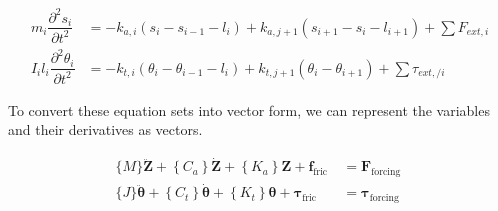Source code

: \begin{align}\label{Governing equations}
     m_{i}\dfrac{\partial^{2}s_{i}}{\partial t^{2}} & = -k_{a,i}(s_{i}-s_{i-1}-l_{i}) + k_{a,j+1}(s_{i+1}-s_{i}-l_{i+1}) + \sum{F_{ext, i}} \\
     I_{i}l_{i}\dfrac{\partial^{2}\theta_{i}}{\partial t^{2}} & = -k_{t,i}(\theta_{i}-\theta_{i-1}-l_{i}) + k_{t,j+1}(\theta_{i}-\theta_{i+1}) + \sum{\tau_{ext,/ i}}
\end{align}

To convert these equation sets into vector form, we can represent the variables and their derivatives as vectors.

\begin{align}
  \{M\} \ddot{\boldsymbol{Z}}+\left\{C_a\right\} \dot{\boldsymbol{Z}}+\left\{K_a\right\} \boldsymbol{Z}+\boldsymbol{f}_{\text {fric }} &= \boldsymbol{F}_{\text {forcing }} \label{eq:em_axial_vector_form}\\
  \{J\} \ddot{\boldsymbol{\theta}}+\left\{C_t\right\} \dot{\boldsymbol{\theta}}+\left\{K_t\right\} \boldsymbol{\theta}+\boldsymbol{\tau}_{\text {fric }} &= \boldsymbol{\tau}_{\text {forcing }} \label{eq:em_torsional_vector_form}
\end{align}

+ + + + +

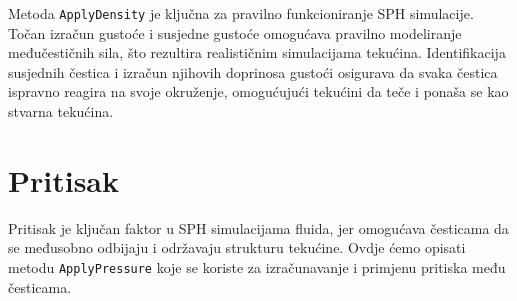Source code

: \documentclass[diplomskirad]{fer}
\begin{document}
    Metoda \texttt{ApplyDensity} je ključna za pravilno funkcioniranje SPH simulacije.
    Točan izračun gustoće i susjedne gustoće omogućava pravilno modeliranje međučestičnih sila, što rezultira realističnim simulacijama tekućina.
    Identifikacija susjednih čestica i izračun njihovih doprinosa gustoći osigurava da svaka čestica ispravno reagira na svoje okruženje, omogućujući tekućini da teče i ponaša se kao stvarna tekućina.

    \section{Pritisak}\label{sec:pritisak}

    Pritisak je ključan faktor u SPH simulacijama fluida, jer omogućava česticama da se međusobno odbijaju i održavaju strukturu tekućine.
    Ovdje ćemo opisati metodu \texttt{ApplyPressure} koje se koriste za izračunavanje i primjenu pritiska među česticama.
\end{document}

+ + + + +

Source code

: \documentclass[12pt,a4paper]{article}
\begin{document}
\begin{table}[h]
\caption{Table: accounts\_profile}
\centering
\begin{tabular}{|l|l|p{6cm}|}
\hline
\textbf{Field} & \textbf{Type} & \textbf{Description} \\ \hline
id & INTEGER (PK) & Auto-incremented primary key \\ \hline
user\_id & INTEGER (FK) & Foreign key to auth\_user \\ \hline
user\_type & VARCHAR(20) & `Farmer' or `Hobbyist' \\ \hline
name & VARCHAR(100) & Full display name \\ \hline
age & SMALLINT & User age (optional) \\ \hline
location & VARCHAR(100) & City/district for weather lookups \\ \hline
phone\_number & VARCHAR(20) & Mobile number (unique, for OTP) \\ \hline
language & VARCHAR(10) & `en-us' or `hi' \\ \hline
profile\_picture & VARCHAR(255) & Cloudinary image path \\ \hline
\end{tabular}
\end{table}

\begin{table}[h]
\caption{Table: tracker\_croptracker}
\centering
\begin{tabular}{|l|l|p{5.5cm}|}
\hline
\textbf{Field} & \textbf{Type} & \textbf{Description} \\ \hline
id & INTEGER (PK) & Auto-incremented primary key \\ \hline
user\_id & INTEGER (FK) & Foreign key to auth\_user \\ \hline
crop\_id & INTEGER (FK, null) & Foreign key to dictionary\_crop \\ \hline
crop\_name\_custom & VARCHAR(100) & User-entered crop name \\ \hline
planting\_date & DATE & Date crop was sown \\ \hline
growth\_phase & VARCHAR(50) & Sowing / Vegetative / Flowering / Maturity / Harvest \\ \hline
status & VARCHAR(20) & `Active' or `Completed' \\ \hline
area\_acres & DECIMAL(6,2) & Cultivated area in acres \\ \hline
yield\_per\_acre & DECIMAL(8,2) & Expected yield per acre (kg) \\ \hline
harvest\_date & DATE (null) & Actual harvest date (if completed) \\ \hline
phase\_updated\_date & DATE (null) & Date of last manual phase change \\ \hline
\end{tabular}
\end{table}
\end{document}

+ + + + +

** Instructions to follow **
Search the preceding listing for "left", then copy every line that holds it.

** Exercise result **
  \{M\} \ddot{\boldsymbol{Z}}+\left\{C_a\right\} \dot{\boldsymbol{Z}}+\left\{K_a\right\} \boldsymbol{Z}+\boldsymbol{f}_{\text {fric }} &= \boldsymbol{F}_{\text {forcing }} \label{eq:em_axial_vector_form}\\
  \{J\} \ddot{\boldsymbol{\theta}}+\left\{C_t\right\} \dot{\boldsymbol{\theta}}+\left\{K_t\right\} \boldsymbol{\theta}+\boldsymbol{\tau}_{\text {fric }} &= \boldsymbol{\tau}_{\text {forcing }} \label{eq:em_torsional_vector_form}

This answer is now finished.